***** Working data

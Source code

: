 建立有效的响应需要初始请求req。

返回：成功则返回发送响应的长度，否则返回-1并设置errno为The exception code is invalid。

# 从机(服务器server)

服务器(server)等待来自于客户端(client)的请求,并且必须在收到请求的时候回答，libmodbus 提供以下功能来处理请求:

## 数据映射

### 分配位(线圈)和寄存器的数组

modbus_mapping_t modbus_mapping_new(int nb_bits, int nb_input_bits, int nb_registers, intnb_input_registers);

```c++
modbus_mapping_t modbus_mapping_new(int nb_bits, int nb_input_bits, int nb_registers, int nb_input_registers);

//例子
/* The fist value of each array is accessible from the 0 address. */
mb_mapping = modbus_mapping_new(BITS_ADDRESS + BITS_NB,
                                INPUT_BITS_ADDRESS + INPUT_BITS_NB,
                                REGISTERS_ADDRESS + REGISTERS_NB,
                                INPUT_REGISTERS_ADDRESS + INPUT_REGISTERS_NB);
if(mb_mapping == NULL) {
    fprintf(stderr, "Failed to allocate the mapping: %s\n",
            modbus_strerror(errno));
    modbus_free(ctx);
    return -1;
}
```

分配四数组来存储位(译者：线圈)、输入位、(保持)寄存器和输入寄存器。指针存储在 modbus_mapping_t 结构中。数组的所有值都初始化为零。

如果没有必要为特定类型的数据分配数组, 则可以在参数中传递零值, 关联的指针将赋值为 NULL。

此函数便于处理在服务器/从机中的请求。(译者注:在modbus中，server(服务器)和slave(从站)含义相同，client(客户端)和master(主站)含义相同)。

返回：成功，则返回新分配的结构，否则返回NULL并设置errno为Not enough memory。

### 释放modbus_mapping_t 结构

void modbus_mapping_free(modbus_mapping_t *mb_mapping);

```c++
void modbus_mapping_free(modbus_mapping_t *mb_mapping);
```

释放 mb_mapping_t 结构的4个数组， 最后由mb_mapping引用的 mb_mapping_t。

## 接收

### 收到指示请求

**********

Directions for this task: None of the records may be skipped; each is to be repeated exactly.

Solution for this problem:
Source code

: 建立有效的响应需要初始请求req。

返回：成功则返回发送响应的长度，否则返回-1并设置errno为The exception code is invalid。

# 从机(服务器server)

服务器(server)等待来自于客户端(client)的请求,并且必须在收到请求的时候回答，libmodbus 提供以下功能来处理请求:

## 数据映射

### 分配位(线圈)和寄存器的数组

modbus_mapping_t modbus_mapping_new(int nb_bits, int nb_input_bits, int nb_registers, intnb_input_registers);

```c++
modbus_mapping_t modbus_mapping_new(int nb_bits, int nb_input_bits, int nb_registers, int nb_input_registers);

//例子
/* The fist value of each array is accessible from the 0 address. */
mb_mapping = modbus_mapping_new(BITS_ADDRESS + BITS_NB,
                                INPUT_BITS_ADDRESS + INPUT_BITS_NB,
                                REGISTERS_ADDRESS + REGISTERS_NB,
                                INPUT_REGISTERS_ADDRESS + INPUT_REGISTERS_NB);
if(mb_mapping == NULL) {
    fprintf(stderr, "Failed to allocate the mapping: %s\n",
            modbus_strerror(errno));
    modbus_free(ctx);
    return -1;
}
```

分配四数组来存储位(译者：线圈)、输入位、(保持)寄存器和输入寄存器。指针存储在 modbus_mapping_t 结构中。数组的所有值都初始化为零。

如果没有必要为特定类型的数据分配数组, 则可以在参数中传递零值, 关联的指针将赋值为 NULL。

此函数便于处理在服务器/从机中的请求。(译者注:在modbus中，server(服务器)和slave(从站)含义相同，client(客户端)和master(主站)含义相同)。

返回：成功，则返回新分配的结构，否则返回NULL并设置errno为Not enough memory。

### 释放modbus_mapping_t 结构

void modbus_mapping_free(modbus_mapping_t *mb_mapping);

```c++
void modbus_mapping_free(modbus_mapping_t *mb_mapping);
```

释放 mb_mapping_t 结构的4个数组， 最后由mb_mapping引用的 mb_mapping_t。

## 接收

### 收到指示请求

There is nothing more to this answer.